_Exercise_
Use the entries below and reproduce exactly the lines from the one containing "我们首先探究哪些监督数据集特" down to the one containing "- NLI：SNLI和MNLI；", both of them included.
^^^^^^^^^^^^^^^^
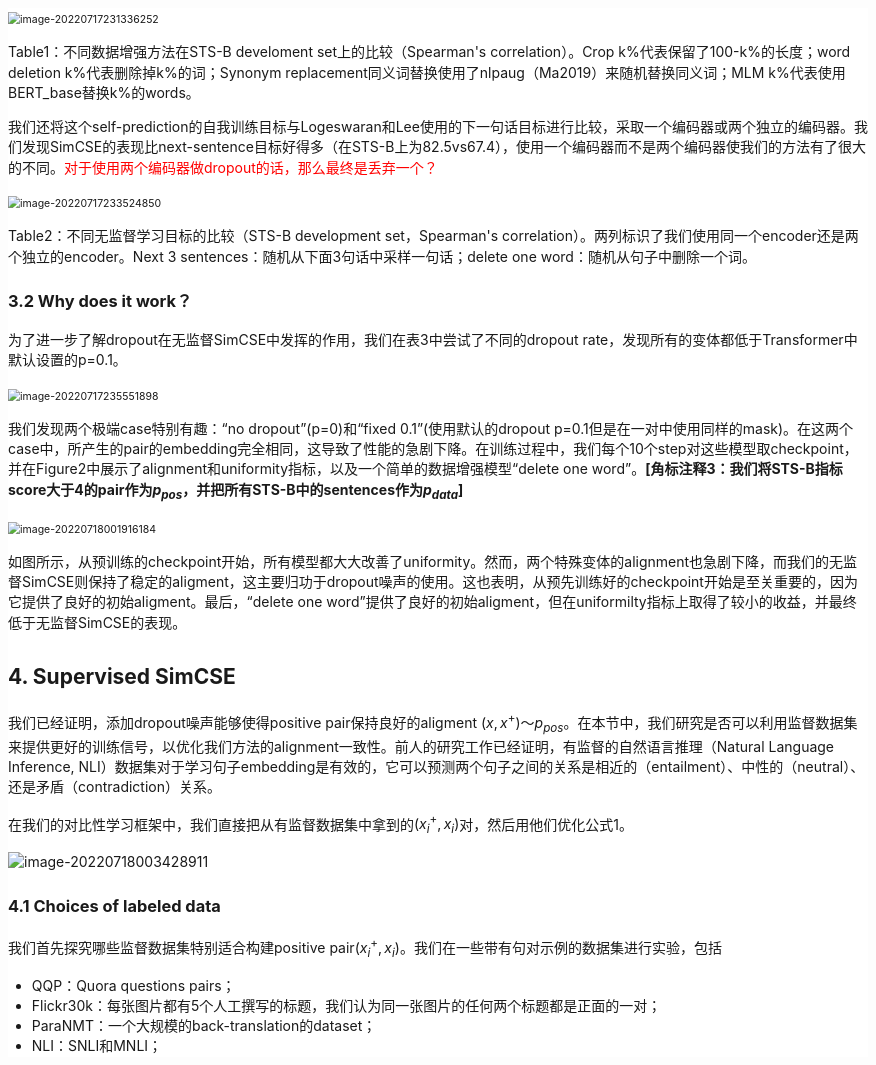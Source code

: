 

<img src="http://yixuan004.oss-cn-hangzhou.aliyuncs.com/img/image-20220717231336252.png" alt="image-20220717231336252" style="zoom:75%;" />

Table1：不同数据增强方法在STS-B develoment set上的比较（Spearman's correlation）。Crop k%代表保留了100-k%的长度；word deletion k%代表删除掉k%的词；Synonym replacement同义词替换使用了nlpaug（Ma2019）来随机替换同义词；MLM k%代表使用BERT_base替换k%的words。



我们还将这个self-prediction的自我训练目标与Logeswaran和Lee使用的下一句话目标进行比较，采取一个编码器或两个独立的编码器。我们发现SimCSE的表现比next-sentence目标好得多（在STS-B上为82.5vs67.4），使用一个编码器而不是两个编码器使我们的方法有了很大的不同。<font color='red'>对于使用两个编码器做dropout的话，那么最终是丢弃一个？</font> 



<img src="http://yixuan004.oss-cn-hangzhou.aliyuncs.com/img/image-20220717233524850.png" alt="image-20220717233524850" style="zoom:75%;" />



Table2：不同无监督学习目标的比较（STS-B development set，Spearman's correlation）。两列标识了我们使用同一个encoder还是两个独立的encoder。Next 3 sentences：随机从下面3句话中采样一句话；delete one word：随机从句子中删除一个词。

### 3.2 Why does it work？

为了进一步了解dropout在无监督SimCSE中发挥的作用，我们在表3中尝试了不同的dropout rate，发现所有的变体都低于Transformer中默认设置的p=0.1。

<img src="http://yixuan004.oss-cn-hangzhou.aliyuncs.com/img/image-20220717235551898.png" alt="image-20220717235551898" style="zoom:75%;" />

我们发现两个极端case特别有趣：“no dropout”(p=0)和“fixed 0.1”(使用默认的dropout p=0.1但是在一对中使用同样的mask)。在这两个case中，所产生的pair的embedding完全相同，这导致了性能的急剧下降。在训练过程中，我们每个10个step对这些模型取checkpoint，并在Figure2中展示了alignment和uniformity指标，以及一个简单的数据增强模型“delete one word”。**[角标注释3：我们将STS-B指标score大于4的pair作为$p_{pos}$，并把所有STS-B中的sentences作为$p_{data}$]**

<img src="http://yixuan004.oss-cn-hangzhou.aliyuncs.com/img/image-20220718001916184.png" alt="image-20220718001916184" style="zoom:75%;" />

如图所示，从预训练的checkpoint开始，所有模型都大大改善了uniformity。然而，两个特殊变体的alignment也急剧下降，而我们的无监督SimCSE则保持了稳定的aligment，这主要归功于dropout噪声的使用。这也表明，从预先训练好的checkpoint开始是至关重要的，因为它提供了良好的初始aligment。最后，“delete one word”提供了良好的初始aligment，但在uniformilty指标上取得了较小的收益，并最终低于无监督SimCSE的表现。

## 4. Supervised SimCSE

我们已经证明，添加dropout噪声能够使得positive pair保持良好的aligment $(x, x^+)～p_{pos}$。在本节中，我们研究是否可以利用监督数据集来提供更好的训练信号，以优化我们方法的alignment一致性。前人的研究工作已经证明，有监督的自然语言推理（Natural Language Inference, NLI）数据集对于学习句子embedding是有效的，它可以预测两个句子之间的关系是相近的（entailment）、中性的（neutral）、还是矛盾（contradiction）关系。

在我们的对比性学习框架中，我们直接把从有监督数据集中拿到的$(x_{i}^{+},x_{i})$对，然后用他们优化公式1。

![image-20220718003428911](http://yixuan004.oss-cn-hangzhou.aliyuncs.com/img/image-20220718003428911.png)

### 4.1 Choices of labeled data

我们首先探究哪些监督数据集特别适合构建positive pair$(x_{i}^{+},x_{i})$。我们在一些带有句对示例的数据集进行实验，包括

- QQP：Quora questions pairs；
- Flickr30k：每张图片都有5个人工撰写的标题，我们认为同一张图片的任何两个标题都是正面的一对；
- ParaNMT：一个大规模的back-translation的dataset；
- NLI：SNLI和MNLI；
^^^^^^^^^^^^^^^^
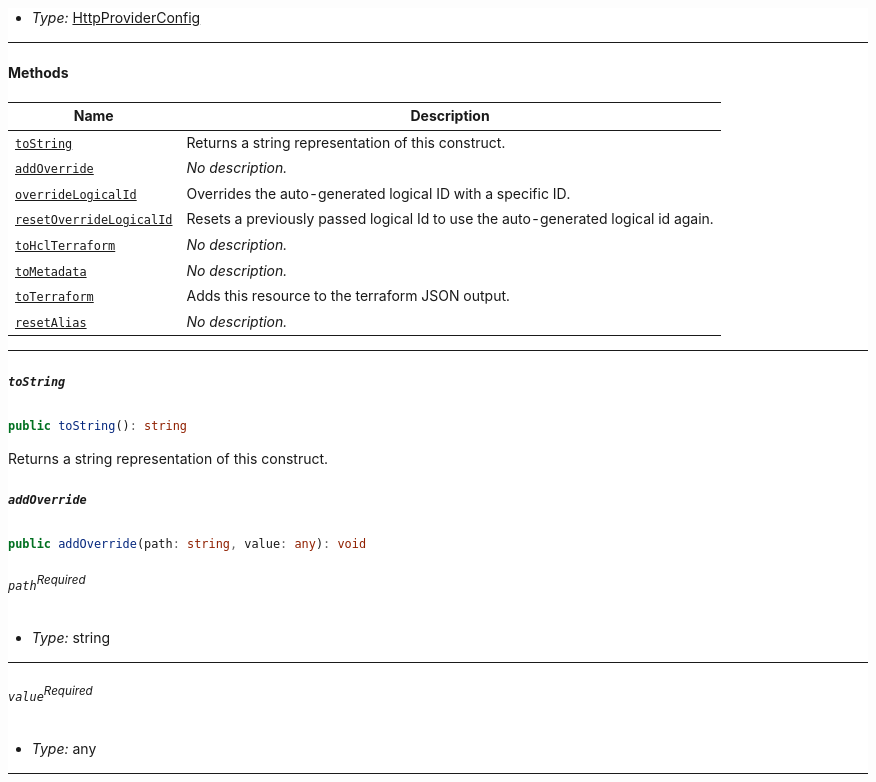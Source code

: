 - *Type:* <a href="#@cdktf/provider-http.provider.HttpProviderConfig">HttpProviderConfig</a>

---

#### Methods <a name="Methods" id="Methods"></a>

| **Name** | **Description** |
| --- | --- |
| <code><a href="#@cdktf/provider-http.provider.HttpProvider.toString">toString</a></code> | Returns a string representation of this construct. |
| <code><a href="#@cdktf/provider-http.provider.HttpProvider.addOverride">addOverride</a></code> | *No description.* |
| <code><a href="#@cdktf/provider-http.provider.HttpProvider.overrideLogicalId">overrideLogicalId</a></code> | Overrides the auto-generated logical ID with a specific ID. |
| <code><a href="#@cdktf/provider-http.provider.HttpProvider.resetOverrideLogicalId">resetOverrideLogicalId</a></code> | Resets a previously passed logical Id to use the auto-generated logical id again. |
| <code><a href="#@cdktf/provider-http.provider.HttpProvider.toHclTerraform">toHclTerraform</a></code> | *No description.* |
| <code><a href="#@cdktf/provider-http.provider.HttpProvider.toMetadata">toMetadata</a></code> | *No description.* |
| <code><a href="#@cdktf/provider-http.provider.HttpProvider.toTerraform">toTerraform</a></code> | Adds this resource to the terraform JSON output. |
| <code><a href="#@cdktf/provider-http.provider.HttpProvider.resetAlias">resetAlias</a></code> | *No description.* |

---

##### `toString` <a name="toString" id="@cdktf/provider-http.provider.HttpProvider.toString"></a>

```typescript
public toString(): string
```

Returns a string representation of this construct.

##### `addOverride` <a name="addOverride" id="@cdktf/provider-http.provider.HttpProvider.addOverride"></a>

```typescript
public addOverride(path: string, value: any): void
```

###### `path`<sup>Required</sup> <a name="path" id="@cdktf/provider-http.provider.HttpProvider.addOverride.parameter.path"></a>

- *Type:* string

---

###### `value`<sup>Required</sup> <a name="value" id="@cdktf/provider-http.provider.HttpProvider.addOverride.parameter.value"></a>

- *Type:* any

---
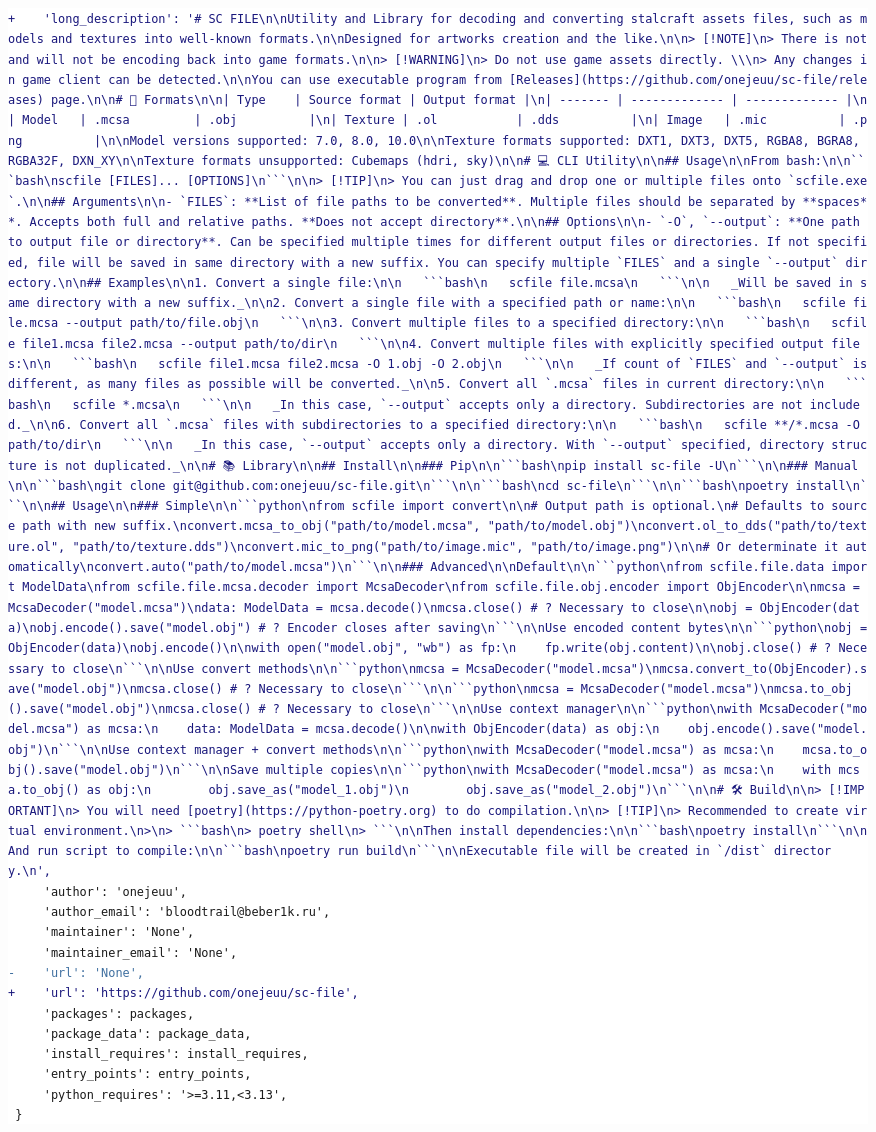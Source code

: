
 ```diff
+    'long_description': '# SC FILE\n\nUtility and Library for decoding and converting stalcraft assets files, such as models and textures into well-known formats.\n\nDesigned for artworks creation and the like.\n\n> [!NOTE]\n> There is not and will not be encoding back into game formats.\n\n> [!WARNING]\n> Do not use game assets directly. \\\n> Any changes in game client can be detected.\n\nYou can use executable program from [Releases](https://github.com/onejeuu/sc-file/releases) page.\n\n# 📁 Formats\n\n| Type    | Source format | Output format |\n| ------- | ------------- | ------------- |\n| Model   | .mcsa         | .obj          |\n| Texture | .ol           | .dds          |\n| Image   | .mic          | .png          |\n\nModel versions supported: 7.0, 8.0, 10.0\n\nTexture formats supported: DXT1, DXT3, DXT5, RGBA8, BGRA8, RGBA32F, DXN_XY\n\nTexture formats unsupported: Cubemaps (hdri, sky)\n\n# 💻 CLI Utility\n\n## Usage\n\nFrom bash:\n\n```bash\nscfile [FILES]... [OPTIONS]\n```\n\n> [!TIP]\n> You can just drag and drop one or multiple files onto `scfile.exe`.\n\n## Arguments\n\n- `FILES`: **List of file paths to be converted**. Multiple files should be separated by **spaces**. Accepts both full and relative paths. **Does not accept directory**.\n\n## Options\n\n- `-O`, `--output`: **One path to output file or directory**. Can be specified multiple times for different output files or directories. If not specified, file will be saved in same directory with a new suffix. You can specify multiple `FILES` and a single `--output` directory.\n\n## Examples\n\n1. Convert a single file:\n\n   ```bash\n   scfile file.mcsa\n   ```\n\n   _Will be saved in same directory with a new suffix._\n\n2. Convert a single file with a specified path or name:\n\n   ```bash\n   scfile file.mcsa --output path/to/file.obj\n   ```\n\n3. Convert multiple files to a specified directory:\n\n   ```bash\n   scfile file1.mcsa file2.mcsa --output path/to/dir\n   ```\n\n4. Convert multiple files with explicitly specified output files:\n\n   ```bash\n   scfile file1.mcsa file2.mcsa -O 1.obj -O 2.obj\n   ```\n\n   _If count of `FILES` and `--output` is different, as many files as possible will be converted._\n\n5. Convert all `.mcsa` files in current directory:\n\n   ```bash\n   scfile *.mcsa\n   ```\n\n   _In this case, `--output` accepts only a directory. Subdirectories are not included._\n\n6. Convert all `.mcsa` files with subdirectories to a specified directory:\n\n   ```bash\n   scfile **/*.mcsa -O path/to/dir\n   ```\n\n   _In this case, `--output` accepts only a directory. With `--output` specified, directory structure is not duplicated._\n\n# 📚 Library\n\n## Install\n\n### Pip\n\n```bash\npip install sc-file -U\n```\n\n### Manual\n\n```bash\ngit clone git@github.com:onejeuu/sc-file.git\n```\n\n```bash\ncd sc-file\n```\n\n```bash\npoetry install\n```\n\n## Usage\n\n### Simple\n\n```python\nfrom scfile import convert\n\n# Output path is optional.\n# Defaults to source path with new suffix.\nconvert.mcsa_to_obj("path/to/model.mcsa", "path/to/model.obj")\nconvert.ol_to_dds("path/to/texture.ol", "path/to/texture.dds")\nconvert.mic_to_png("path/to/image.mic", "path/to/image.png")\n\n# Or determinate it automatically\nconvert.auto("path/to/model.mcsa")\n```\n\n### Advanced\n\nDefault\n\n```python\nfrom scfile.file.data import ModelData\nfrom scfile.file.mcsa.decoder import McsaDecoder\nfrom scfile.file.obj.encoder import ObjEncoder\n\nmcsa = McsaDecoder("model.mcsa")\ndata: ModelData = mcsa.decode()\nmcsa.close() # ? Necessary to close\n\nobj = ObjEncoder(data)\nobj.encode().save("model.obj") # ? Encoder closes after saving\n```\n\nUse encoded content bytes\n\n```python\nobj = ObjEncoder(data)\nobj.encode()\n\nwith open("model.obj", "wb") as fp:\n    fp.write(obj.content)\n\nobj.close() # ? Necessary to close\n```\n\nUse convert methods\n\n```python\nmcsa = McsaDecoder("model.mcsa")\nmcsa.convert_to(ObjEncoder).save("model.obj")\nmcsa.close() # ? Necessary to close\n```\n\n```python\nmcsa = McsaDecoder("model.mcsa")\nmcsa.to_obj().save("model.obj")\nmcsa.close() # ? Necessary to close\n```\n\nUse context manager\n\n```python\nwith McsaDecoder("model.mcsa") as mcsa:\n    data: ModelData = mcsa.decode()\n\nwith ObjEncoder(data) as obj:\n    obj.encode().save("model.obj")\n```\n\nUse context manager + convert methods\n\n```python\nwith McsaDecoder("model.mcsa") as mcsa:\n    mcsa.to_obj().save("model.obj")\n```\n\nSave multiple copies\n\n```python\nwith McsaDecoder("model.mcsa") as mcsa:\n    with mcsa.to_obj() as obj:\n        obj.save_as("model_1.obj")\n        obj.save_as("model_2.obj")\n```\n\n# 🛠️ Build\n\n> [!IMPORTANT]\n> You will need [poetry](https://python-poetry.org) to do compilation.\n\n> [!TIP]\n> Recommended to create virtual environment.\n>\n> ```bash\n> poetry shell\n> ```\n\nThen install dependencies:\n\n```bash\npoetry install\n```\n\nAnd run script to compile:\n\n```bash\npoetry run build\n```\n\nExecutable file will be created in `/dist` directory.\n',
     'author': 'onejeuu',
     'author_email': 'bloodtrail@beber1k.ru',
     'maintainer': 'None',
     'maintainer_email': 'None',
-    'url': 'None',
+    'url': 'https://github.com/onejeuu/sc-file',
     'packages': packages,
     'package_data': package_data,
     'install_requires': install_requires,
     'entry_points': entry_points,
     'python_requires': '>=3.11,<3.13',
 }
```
^^^^^^^^^^^^^^^^
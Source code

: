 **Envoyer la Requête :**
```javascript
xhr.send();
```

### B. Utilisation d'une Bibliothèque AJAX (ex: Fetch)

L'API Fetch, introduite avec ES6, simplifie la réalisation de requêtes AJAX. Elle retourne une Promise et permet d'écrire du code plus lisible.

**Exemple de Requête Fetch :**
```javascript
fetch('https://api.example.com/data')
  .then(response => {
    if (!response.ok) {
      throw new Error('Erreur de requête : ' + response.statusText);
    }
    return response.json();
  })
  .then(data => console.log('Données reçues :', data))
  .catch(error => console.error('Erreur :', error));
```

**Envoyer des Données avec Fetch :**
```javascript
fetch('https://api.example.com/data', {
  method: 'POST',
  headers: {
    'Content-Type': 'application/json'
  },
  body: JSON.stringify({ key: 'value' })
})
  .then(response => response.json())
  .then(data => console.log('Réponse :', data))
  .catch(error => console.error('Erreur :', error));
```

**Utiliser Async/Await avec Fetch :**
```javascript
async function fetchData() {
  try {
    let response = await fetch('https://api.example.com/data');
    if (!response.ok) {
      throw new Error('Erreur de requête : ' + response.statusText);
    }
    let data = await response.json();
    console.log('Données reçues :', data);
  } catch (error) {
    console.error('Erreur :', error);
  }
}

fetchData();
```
^^^^^^^^^^^^^^^^
_Answer to this task_
我们首先探究哪些监督数据集特别适合构建positive pair$(x_{i}^{+},x_{i})$。我们在一些带有句对示例的数据集进行实验，包括

- QQP：Quora questions pairs；
- Flickr30k：每张图片都有5个人工撰写的标题，我们认为同一张图片的任何两个标题都是正面的一对；
- ParaNMT：一个大规模的back-translation的dataset；
- NLI：SNLI和MNLI；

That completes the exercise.